Borno State Government has launched a psycho-social treatment to help victims of Boko Haram attacks in 12 local government areas in the state to overcome their trauma and mental challenges.
Speaking at a sensitisation workshop organised by the state Ministry of Women Affairs and Social Development at the weekend in Maiduguri, the state Commissioner  for Women Affairs, Hajiya  Galadima, said the psycho-treatment services would be provided to vulnerable groups, mostly women, children and physically challenged persons in the 12 selected local government areas.

She said her ministry was undertaking the exercise for Boko Haram victims in conjunction with the United Nations Children’s Fund (UNICEF), human rights organisations, National Emergency Management Agency (NEMA) and other stakeholders.
The local governments selected for the exercise are  Bama, Biu, Konduga, Kaga, Maiduguri Metropolitan Council, Gwoza, Damboa, Chibok, Mafa, Ngala, Hawul and Jare.
She said the areas were carefully selected because they were the worst affected by the over three years insurgency.
“We believe that they have suffered the adverse experiences of emergency situation more than the remaining local government areas of the state,” the commissioner stated.
She commended UNICEF for what she described as its prompt attention in the area of trauma and support through the psycho-social support and protection services in the selected local government areas.
The Commissioner for Local Government and Chieftaincy Affairs, Alhaji Baba Garbai, in his message, noted that women and girls suffered more during Boko Haram attacks, saying many of them were often forcefully taken as sex slaves and servants by their abductors.
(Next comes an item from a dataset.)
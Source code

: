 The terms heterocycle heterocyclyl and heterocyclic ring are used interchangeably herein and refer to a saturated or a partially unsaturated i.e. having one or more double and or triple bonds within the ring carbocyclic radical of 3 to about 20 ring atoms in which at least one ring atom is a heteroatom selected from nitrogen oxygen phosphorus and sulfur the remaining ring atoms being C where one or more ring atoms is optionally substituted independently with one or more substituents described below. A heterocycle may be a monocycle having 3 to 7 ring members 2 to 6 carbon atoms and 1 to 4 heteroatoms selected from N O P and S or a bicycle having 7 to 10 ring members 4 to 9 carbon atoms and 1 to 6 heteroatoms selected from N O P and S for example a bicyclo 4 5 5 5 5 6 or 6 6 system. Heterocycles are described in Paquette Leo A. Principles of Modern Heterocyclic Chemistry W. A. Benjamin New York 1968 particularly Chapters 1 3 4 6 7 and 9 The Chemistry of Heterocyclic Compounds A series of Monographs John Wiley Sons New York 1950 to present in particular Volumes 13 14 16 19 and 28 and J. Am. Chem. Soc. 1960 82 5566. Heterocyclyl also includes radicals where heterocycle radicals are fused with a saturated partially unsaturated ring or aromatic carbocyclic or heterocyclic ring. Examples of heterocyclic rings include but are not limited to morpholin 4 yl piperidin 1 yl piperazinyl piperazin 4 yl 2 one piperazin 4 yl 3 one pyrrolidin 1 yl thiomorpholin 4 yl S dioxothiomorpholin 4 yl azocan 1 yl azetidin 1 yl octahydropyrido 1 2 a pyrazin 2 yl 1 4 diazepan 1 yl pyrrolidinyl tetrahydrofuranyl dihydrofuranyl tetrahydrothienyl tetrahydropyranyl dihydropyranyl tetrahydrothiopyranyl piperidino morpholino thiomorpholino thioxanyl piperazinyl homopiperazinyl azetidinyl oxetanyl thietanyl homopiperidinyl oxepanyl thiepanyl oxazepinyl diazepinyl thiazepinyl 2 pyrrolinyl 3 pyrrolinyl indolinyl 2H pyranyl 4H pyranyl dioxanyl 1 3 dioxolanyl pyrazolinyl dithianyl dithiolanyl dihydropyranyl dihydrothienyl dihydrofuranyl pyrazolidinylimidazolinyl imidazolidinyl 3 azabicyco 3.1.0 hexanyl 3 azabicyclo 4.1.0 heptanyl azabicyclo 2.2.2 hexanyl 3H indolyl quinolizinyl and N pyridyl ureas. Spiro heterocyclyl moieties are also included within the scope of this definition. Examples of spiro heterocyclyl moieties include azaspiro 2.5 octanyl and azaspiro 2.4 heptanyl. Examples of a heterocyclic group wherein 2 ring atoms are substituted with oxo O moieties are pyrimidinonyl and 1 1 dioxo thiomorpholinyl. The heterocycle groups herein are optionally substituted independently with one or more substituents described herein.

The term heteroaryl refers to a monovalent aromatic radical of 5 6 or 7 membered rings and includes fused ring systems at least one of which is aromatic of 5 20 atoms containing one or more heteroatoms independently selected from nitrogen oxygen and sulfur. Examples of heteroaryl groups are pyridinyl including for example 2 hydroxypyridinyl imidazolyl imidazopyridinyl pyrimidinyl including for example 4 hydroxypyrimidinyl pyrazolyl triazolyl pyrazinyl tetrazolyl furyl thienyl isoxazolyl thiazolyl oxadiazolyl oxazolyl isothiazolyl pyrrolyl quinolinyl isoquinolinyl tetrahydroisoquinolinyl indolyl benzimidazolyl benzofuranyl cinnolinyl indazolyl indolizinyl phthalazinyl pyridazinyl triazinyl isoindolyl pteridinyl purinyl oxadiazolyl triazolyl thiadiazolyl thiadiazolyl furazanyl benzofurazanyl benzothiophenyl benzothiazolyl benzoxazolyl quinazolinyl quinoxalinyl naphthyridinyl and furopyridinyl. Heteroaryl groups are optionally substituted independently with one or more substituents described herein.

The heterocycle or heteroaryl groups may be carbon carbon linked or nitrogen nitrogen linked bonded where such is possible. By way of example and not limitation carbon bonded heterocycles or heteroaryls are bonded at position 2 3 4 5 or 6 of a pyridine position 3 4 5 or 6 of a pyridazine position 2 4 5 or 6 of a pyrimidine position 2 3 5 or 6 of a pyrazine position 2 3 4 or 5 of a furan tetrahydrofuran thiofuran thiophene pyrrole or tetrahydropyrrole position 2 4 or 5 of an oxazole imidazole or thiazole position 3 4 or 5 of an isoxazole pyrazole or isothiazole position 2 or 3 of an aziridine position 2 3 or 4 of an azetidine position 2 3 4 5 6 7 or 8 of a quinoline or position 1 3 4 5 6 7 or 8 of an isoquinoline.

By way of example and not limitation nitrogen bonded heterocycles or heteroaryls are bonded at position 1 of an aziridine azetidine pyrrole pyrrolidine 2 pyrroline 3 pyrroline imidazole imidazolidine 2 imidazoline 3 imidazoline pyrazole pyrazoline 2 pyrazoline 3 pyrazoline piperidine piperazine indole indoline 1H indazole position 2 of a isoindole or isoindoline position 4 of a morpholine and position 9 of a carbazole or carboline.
The United Nations Children’s Fund  representative in Nigeria, Dr. Alfred Mutiti, said the fund had trained 55 volunteer workers in psycho-social support and protection to be deployed to the 27 communities of the 12 selected local government areas to carry out the psycho-social services to the victims of the insurgency.
Alfred said displaced persons, especially women and children needed the psycho-social  support services to rebuild their traumatised lives. He said the Boko Haram insurgency had led to the destruction of social institutions responsible for the development of children.